Problem – Can you transcribe every record below exactly as it appears?
=== Section Start ===
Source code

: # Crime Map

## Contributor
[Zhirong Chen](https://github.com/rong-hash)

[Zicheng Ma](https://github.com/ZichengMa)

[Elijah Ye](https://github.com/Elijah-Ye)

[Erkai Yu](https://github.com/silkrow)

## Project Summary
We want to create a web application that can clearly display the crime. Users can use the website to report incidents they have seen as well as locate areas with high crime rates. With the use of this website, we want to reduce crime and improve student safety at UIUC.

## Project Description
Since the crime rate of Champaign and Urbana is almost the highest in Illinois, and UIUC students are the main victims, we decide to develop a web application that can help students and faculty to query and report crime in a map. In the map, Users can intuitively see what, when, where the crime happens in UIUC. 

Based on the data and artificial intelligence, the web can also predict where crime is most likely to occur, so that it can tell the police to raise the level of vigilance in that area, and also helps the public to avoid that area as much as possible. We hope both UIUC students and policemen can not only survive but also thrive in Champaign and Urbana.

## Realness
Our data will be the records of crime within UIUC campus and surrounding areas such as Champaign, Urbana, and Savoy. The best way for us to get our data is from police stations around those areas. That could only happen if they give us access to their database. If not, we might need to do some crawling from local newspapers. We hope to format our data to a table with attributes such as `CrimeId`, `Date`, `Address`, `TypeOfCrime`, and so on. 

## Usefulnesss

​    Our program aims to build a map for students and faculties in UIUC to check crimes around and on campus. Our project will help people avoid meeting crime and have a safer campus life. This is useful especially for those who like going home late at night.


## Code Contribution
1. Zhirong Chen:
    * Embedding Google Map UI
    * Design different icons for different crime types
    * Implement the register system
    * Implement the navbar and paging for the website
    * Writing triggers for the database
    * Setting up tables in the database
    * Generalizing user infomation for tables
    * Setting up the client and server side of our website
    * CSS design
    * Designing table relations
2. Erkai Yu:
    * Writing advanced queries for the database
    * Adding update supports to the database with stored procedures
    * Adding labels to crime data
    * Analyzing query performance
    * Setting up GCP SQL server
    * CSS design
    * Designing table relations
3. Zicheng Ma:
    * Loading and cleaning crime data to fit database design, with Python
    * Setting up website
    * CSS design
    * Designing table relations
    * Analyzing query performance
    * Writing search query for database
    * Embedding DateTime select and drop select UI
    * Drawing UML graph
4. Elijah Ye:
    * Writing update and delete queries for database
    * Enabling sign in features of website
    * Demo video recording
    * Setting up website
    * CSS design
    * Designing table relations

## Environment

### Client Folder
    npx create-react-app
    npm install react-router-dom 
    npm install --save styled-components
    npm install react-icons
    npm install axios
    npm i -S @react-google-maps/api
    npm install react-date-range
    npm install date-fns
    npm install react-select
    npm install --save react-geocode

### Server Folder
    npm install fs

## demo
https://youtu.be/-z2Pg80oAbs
=== Section End ===
Your solution –
Source code

: # Crime Map

## Contributor
[Zhirong Chen](https://github.com/rong-hash)

[Zicheng Ma](https://github.com/ZichengMa)

[Elijah Ye](https://github.com/Elijah-Ye)

[Erkai Yu](https://github.com/silkrow)

## Project Summary
We want to create a web application that can clearly display the crime. Users can use the website to report incidents they have seen as well as locate areas with high crime rates. With the use of this website, we want to reduce crime and improve student safety at UIUC.

## Project Description
Since the crime rate of Champaign and Urbana is almost the highest in Illinois, and UIUC students are the main victims, we decide to develop a web application that can help students and faculty to query and report crime in a map. In the map, Users can intuitively see what, when, where the crime happens in UIUC. 

Based on the data and artificial intelligence, the web can also predict where crime is most likely to occur, so that it can tell the police to raise the level of vigilance in that area, and also helps the public to avoid that area as much as possible. We hope both UIUC students and policemen can not only survive but also thrive in Champaign and Urbana.

## Realness
Our data will be the records of crime within UIUC campus and surrounding areas such as Champaign, Urbana, and Savoy. The best way for us to get our data is from police stations around those areas. That could only happen if they give us access to their database. If not, we might need to do some crawling from local newspapers. We hope to format our data to a table with attributes such as `CrimeId`, `Date`, `Address`, `TypeOfCrime`, and so on. 

## Usefulnesss

​    Our program aims to build a map for students and faculties in UIUC to check crimes around and on campus. Our project will help people avoid meeting crime and have a safer campus life. This is useful especially for those who like going home late at night.


## Code Contribution
1. Zhirong Chen:
    * Embedding Google Map UI
    * Design different icons for different crime types
    * Implement the register system
    * Implement the navbar and paging for the website
    * Writing triggers for the database
    * Setting up tables in the database
    * Generalizing user infomation for tables
    * Setting up the client and server side of our website
    * CSS design
    * Designing table relations
2. Erkai Yu:
    * Writing advanced queries for the database
    * Adding update supports to the database with stored procedures
    * Adding labels to crime data
    * Analyzing query performance
    * Setting up GCP SQL server
    * CSS design
    * Designing table relations
3. Zicheng Ma:
    * Loading and cleaning crime data to fit database design, with Python
    * Setting up website
    * CSS design
    * Designing table relations
    * Analyzing query performance
    * Writing search query for database
    * Embedding DateTime select and drop select UI
    * Drawing UML graph
4. Elijah Ye:
    * Writing update and delete queries for database
    * Enabling sign in features of website
    * Demo video recording
    * Setting up website
    * CSS design
    * Designing table relations

## Environment

### Client Folder
    npx create-react-app
    npm install react-router-dom 
    npm install --save styled-components
    npm install react-icons
    npm install axios
    npm i -S @react-google-maps/api
    npm install react-date-range
    npm install date-fns
    npm install react-select
    npm install --save react-geocode

### Server Folder
    npm install fs

## demo
https://youtu.be/-z2Pg80oAbs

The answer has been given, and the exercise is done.